Monitoring Elastic Search Indexing With job_queue Queries

The Sugar Global Search feature is powered by a service called ElasticSearch which is updated asynchronously through the scheduler called “Elasticsearch Queue Scheduler”. Since it is an asynchronous process, its progress or problems are often not made apparent to the user or even admins. Here is a way to monitor the job_queue table to determine if this process is executing as it should.

From either Sugar’s Advanced Reports feature or through a SQL client accessing the underlying database to for your Sugar instance, periodically run this query (every 5 or 10 minutes):

SELECT id, name, date_entered, date_modified, execute_time, status, resolution, data, message
FROM job_queue
WHERE name IN ('Elasticsearch Queue Consumer','Elasticsearch Queue Scheduler')
ORDER BY job_queue.date_modified DESC;

The “Elasticsearch Queue Scheduler” job checks the fts_queue table to see if there are records that need to be re-indexed. This need can be caused by a record being added or updated or by a reindexing request (e.g. Admin > Search > Schedule System Index). This scheduler job will set up needed “Elasticsearch Queue Consumer” jobs in the job_queue table which will process fts_queue records for a given module. On the next scheduler run, these jobs will execute. Each of these “Elasticsearch Queue Consumer” jobs will process fts_queue lines for the given module limited, in number, by either the number of records for that module in the fts_queue or the value set for this config setting:

$sugar_config['search_engine']['max_bulk_query_threshold']

If that setting is not set, the default is 15000 records per run. This method basically breaks the reindexing into multiple smaller jobs as to not occupy the scheduler for too long. The idea is to not block other scheduler jobs from executing.

In short, this SQL query shows the relevant fields from the job_queue table that have to do with the reindexing process in chronological order so that you can easily monitor recent activity first

Here are the fields and their significance:

  • id: ID field of the job_queue record.
  • name: this will be either “Elasticsearch Queue Consumer” or “Elasticsearch Queue Scheduler” – the two jobs that make up this process.
  • date_entered: When the record was entered into the system.
  • date_modified: When the record was modified.
  • execute_time: When the job was actually executed.
  • status: “done”, “queued” or “running”
  • resolution: “success”, “failure”, “queued”, “partial”
  • data: tells what module was processed in “Elasticsearch Queue Consumer” jobs
  • message: provides more information about what happened.

This is what to look for:

Is the “Elasticsearch Queue Scheduler” job running. If it does not run, most likely your scheduler is not running or something else is causing the scheduler to stall. By default this should run once a minute.

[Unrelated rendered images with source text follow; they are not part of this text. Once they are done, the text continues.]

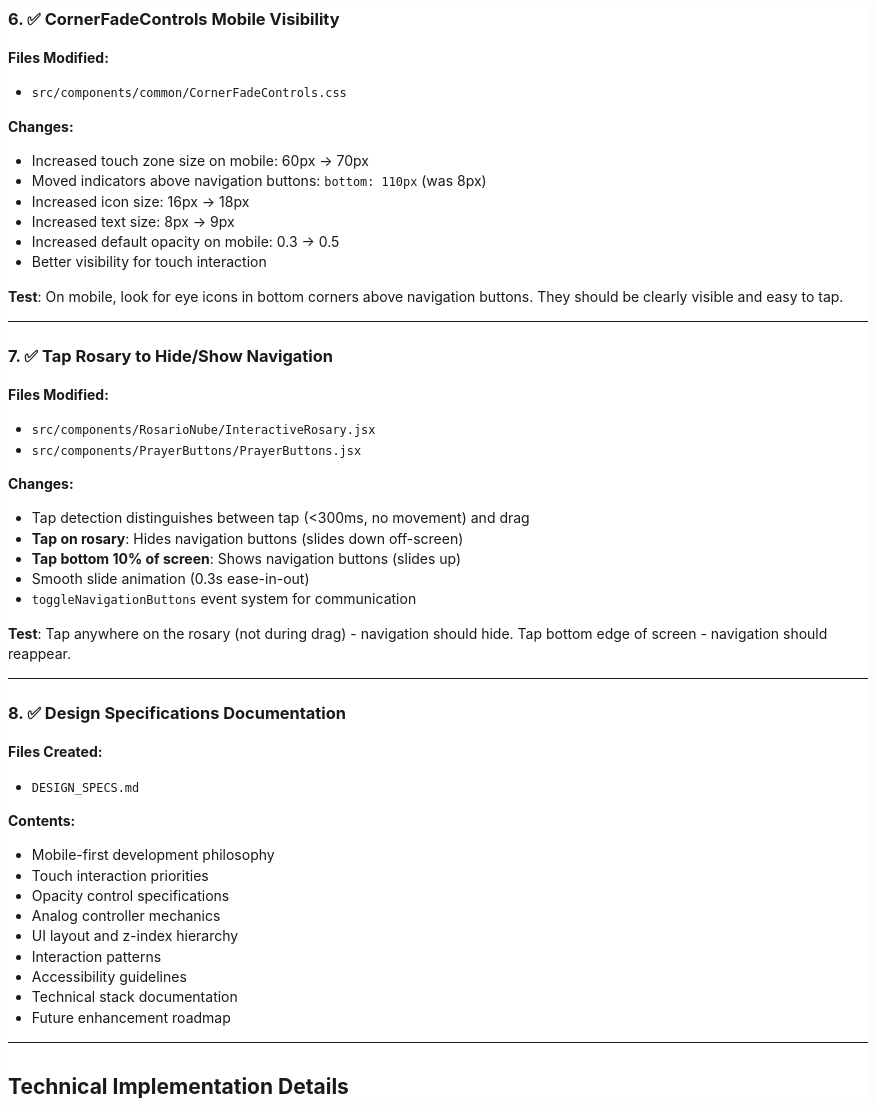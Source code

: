 ### 6. ✅ CornerFadeControls Mobile Visibility

**Files Modified:**
- `src/components/common/CornerFadeControls.css`

**Changes:**
- Increased touch zone size on mobile: 60px → 70px
- Moved indicators above navigation buttons: `bottom: 110px` (was 8px)
- Increased icon size: 16px → 18px
- Increased text size: 8px → 9px
- Increased default opacity on mobile: 0.3 → 0.5
- Better visibility for touch interaction

**Test**: On mobile, look for eye icons in bottom corners above navigation buttons. They should be clearly visible and easy to tap.

---

### 7. ✅ Tap Rosary to Hide/Show Navigation

**Files Modified:**
- `src/components/RosarioNube/InteractiveRosary.jsx`
- `src/components/PrayerButtons/PrayerButtons.jsx`

**Changes:**
- Tap detection distinguishes between tap (<300ms, no movement) and drag
- **Tap on rosary**: Hides navigation buttons (slides down off-screen)
- **Tap bottom 10% of screen**: Shows navigation buttons (slides up)
- Smooth slide animation (0.3s ease-in-out)
- `toggleNavigationButtons` event system for communication

**Test**: Tap anywhere on the rosary (not during drag) - navigation should hide. Tap bottom edge of screen - navigation should reappear.

---

### 8. ✅ Design Specifications Documentation

**Files Created:**
- `DESIGN_SPECS.md`

**Contents:**
- Mobile-first development philosophy
- Touch interaction priorities
- Opacity control specifications  
- Analog controller mechanics
- UI layout and z-index hierarchy
- Interaction patterns
- Accessibility guidelines
- Technical stack documentation
- Future enhancement roadmap

---

## Technical Implementation Details
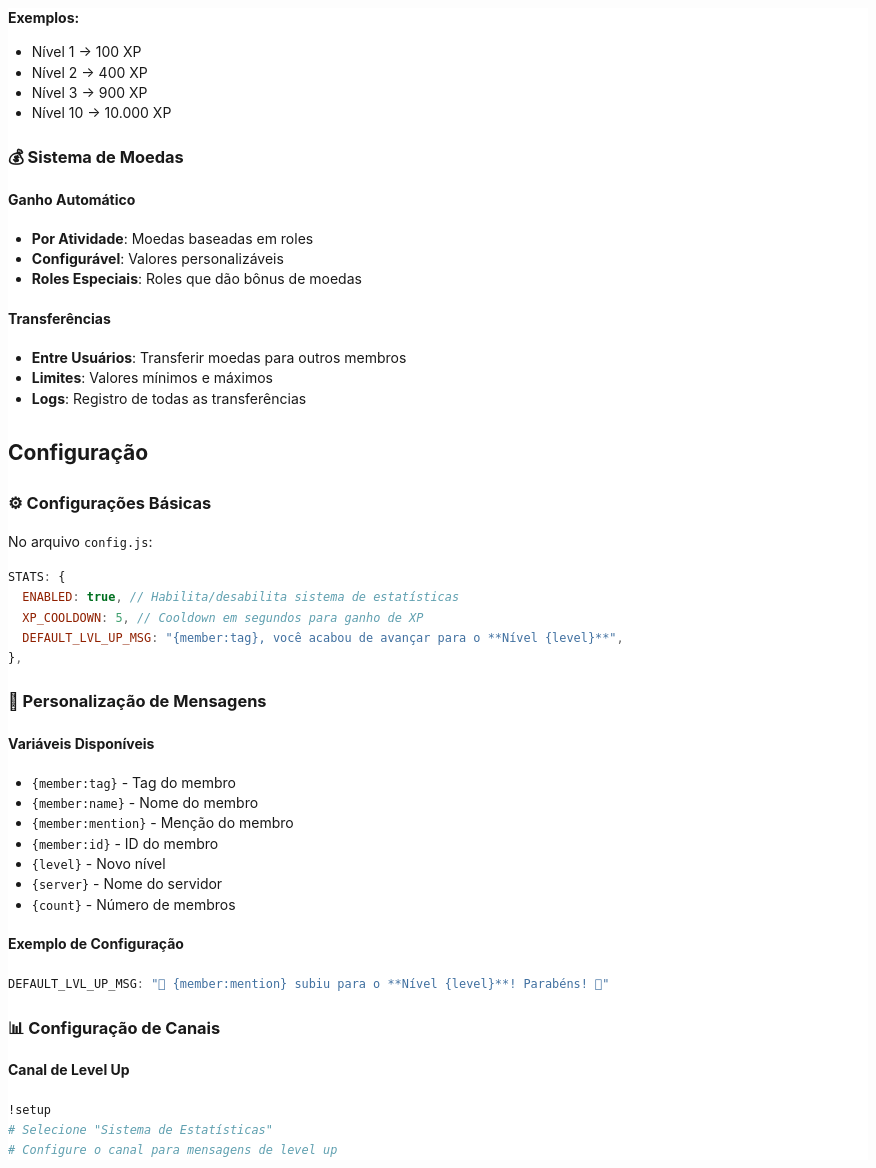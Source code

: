 **Exemplos:**
- Nível 1 → 100 XP
- Nível 2 → 400 XP
- Nível 3 → 900 XP
- Nível 10 → 10.000 XP

### 💰 Sistema de Moedas

#### Ganho Automático
*   **Por Atividade**: Moedas baseadas em roles
*   **Configurável**: Valores personalizáveis
*   **Roles Especiais**: Roles que dão bônus de moedas

#### Transferências
*   **Entre Usuários**: Transferir moedas para outros membros
*   **Limites**: Valores mínimos e máximos
*   **Logs**: Registro de todas as transferências

## Configuração

### ⚙️ Configurações Básicas

No arquivo `config.js`:

```javascript
STATS: {
  ENABLED: true, // Habilita/desabilita sistema de estatísticas
  XP_COOLDOWN: 5, // Cooldown em segundos para ganho de XP
  DEFAULT_LVL_UP_MSG: "{member:tag}, você acabou de avançar para o **Nível {level}**",
},
```

### 🎨 Personalização de Mensagens

#### Variáveis Disponíveis
*   `{member:tag}` - Tag do membro
*   `{member:name}` - Nome do membro
*   `{member:mention}` - Menção do membro
*   `{member:id}` - ID do membro
*   `{level}` - Novo nível
*   `{server}` - Nome do servidor
*   `{count}` - Número de membros

#### Exemplo de Configuração
```javascript
DEFAULT_LVL_UP_MSG: "🎉 {member:mention} subiu para o **Nível {level}**! Parabéns! 🎉"
```

### 📊 Configuração de Canais

#### Canal de Level Up
```bash
!setup
# Selecione "Sistema de Estatísticas"
# Configure o canal para mensagens de level up
```
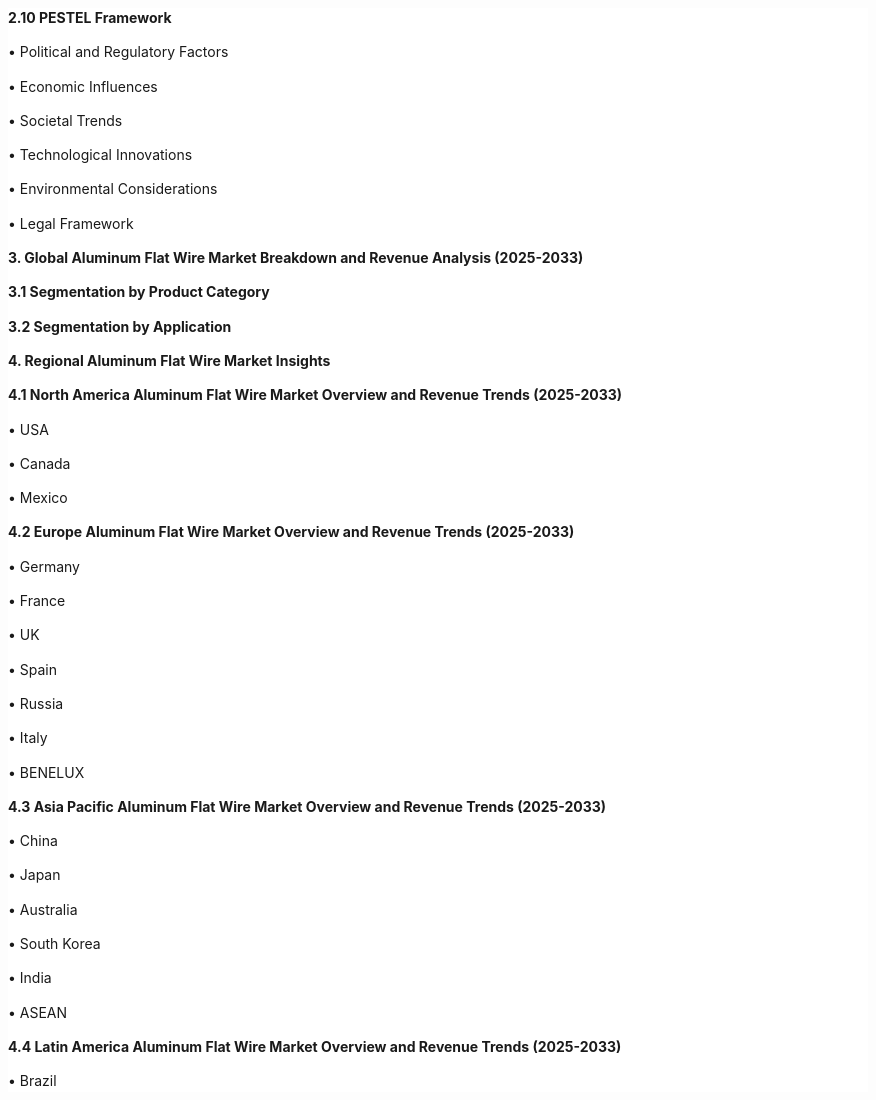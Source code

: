 <strong>2.10 PESTEL Framework</strong>

• Political and Regulatory Factors

• Economic Influences

• Societal Trends

• Technological Innovations

• Environmental Considerations

• Legal Framework

<strong>3. Global Aluminum Flat Wire Market Breakdown and Revenue Analysis (2025-2033)</strong>

<strong>3.1 Segmentation by Product Category</strong>

<strong>3.2 Segmentation by Application</strong>

<strong>4. Regional Aluminum Flat Wire Market Insights</strong>

<strong>4.1 North America Aluminum Flat Wire Market Overview and Revenue Trends (2025-2033)</strong>

• USA

• Canada

• Mexico

<strong>4.2 Europe Aluminum Flat Wire Market Overview and Revenue Trends (2025-2033)</strong>

• Germany

• France

• UK

• Spain

• Russia

• Italy

• BENELUX

<strong>4.3 Asia Pacific Aluminum Flat Wire Market Overview and Revenue Trends (2025-2033)</strong>

• China

• Japan

• Australia

• South Korea

• India

• ASEAN

<strong>4.4 Latin America Aluminum Flat Wire Market Overview and Revenue Trends (2025-2033)</strong>

• Brazil
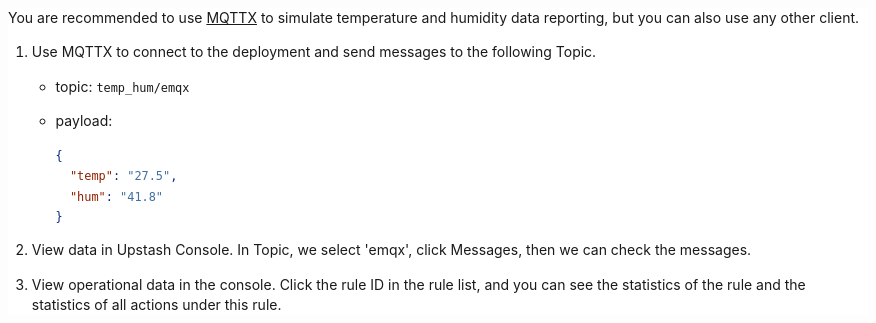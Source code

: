 You are recommended to use [MQTTX](https://mqttx.app/) to simulate temperature and humidity data reporting, but you can also use any other client.

1. Use MQTTX to connect to the deployment and send messages to the following Topic.

   - topic: `temp_hum/emqx`

   - payload:

     ```json
     {
       "temp": "27.5",
       "hum": "41.8"
     }
     ```

2. View data in Upstash Console. In Topic, we select 'emqx', click Messages, then we can check the messages.

3. View operational data in the console. Click the rule ID in the rule list, and you can see the statistics of the rule and the statistics of all actions under this rule.
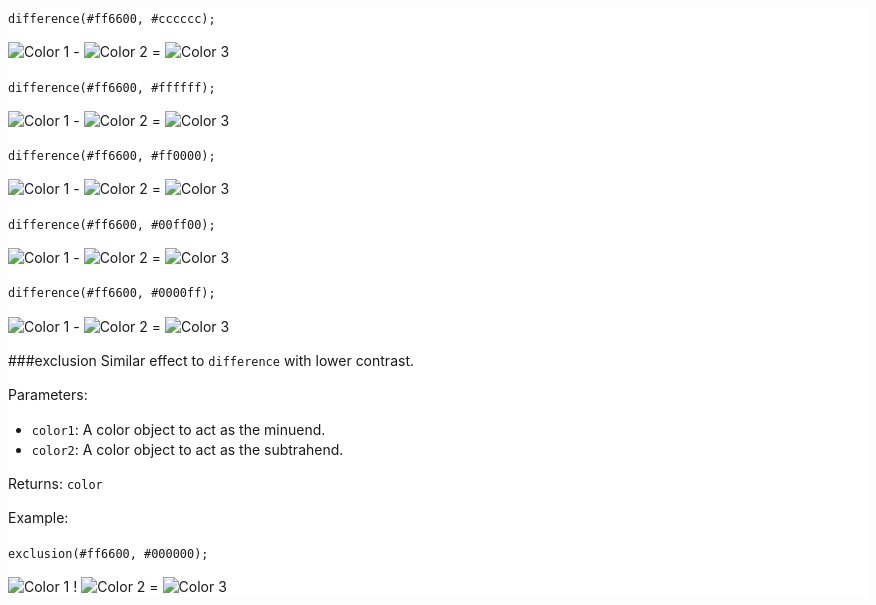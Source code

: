     difference(#ff6600, #cccccc);

![Color 1](http://placehold.it/100x40/ff6600/ffffff&text=ff6600) - 
![Color 2](http://placehold.it/100x40/cccccc/000000&text=cccccc) = 
![Color 3](http://placehold.it/100x40/3366cc/ffffff&text=3366cc)

    difference(#ff6600, #ffffff);

![Color 1](http://placehold.it/100x40/ff6600/ffffff&text=ff6600) - 
![Color 2](http://placehold.it/100x40/ffffff/000000&text=ffffff) = 
![Color 3](http://placehold.it/100x40/0099ff/ffffff&text=0099ff)

    difference(#ff6600, #ff0000);

![Color 1](http://placehold.it/100x40/ff6600/ffffff&text=ff6600) - 
![Color 2](http://placehold.it/100x40/ff0000/ffffff&text=ff0000) = 
![Color 3](http://placehold.it/100x40/006600/ffffff&text=006600)

    difference(#ff6600, #00ff00);

![Color 1](http://placehold.it/100x40/ff6600/ffffff&text=ff6600) - 
![Color 2](http://placehold.it/100x40/00ff00/ffffff&text=00ff00) = 
![Color 3](http://placehold.it/100x40/ff9900/ffffff&text=ff9900)

    difference(#ff6600, #0000ff);

![Color 1](http://placehold.it/100x40/ff6600/ffffff&text=ff6600) - 
![Color 2](http://placehold.it/100x40/0000ff/ffffff&text=0000ff) = 
![Color 3](http://placehold.it/100x40/ff66ff/000000&text=ff66ff)

###exclusion
Similar effect to `difference` with lower contrast.

Parameters:

* `color1`: A color object to act as the minuend.
* `color2`: A color object to act as the subtrahend.

Returns: `color`

Example:

    exclusion(#ff6600, #000000);

![Color 1](http://placehold.it/100x40/ff6600/ffffff&text=ff6600) ! 
![Color 2](http://placehold.it/100x40/000000/ffffff&text=000000) = 
![Color 3](http://placehold.it/100x40/ff6600/ffffff&text=ff6600)
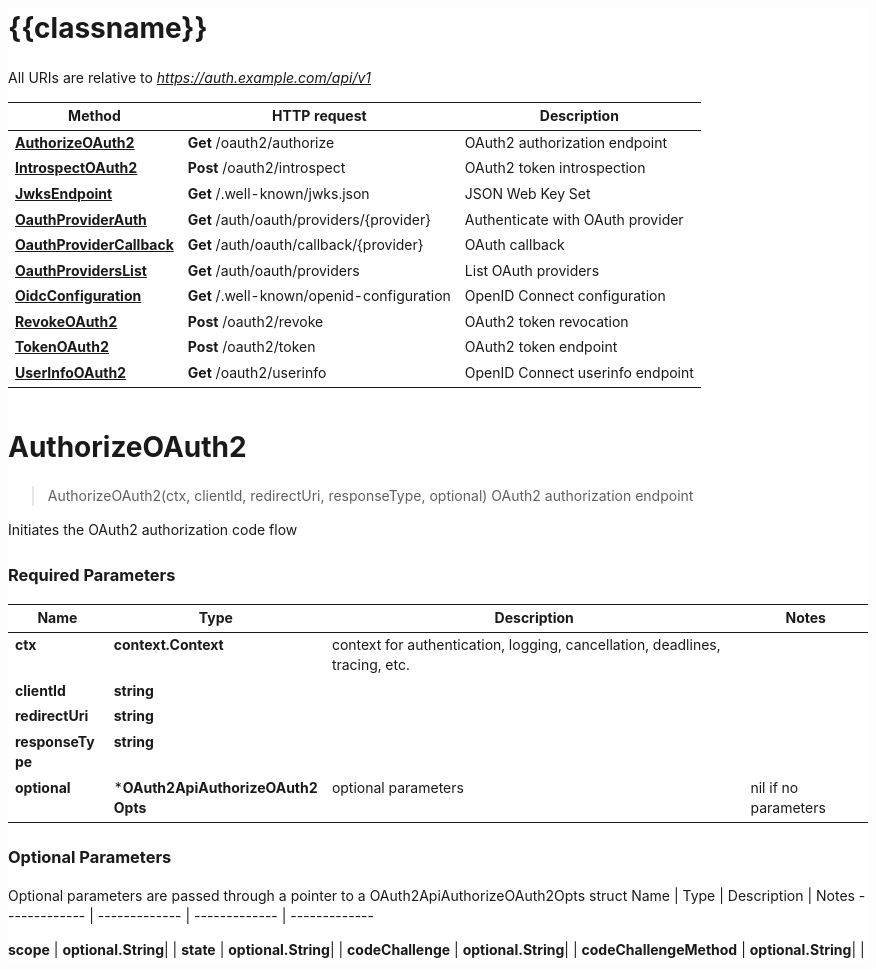 # {{classname}}

All URIs are relative to *https://auth.example.com/api/v1*

Method | HTTP request | Description
------------- | ------------- | -------------
[**AuthorizeOAuth2**](OAuth2Api.md#AuthorizeOAuth2) | **Get** /oauth2/authorize | OAuth2 authorization endpoint
[**IntrospectOAuth2**](OAuth2Api.md#IntrospectOAuth2) | **Post** /oauth2/introspect | OAuth2 token introspection
[**JwksEndpoint**](OAuth2Api.md#JwksEndpoint) | **Get** /.well-known/jwks.json | JSON Web Key Set
[**OauthProviderAuth**](OAuth2Api.md#OauthProviderAuth) | **Get** /auth/oauth/providers/{provider} | Authenticate with OAuth provider
[**OauthProviderCallback**](OAuth2Api.md#OauthProviderCallback) | **Get** /auth/oauth/callback/{provider} | OAuth callback
[**OauthProvidersList**](OAuth2Api.md#OauthProvidersList) | **Get** /auth/oauth/providers | List OAuth providers
[**OidcConfiguration**](OAuth2Api.md#OidcConfiguration) | **Get** /.well-known/openid-configuration | OpenID Connect configuration
[**RevokeOAuth2**](OAuth2Api.md#RevokeOAuth2) | **Post** /oauth2/revoke | OAuth2 token revocation
[**TokenOAuth2**](OAuth2Api.md#TokenOAuth2) | **Post** /oauth2/token | OAuth2 token endpoint
[**UserInfoOAuth2**](OAuth2Api.md#UserInfoOAuth2) | **Get** /oauth2/userinfo | OpenID Connect userinfo endpoint

# **AuthorizeOAuth2**
> AuthorizeOAuth2(ctx, clientId, redirectUri, responseType, optional)
OAuth2 authorization endpoint

Initiates the OAuth2 authorization code flow

### Required Parameters

Name | Type | Description  | Notes
------------- | ------------- | ------------- | -------------
 **ctx** | **context.Context** | context for authentication, logging, cancellation, deadlines, tracing, etc.
  **clientId** | **string**|  | 
  **redirectUri** | **string**|  | 
  **responseType** | **string**|  | 
 **optional** | ***OAuth2ApiAuthorizeOAuth2Opts** | optional parameters | nil if no parameters

### Optional Parameters
Optional parameters are passed through a pointer to a OAuth2ApiAuthorizeOAuth2Opts struct
Name | Type | Description  | Notes
------------- | ------------- | ------------- | -------------



 **scope** | **optional.String**|  | 
 **state** | **optional.String**|  | 
 **codeChallenge** | **optional.String**|  | 
 **codeChallengeMethod** | **optional.String**|  |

With “Elasticsearch Queue Consumer” records, if there are a lot of status “queue” records and the date_entered, date_modified or execute_time arare more than an hour old, then something is probably clogging your scheduler.

With “Elasticsearch Queue Consumer” records with a status of “done” check the message field. If it has a message like “Processed X records in Y second(s)” and if the number for “X” is not what $sugar_config['search_engine']['max_bulk_query_threshold'] is set to and there are still records in the fts_queue table for that module, then something is failing. If it is off by a few, usually the problem will correct itself. If there is not a message like this, rather an error, something is failing in this process. The resolution is usually set to “failure” for these records. If this persists, contact SugarCRM Technical Support.

With “Elasticsearch Queue Consumer” records with a status “failure”, see if the failure is consistent for only some of the modules. Frequently, setting the config_override.php value

$sugar_config['search_engine']['max_bulk_query_threshold'] = 5000;

to a lower number will allow these processes to execute successfully. Though it may be slower, at least it runs. This problem happens if the data in these modules in this instance are particularly large (e.g. email bodies or Description fields).

If there are persistent resolution “failure” records, contact SugarCRM Technical Support for more help.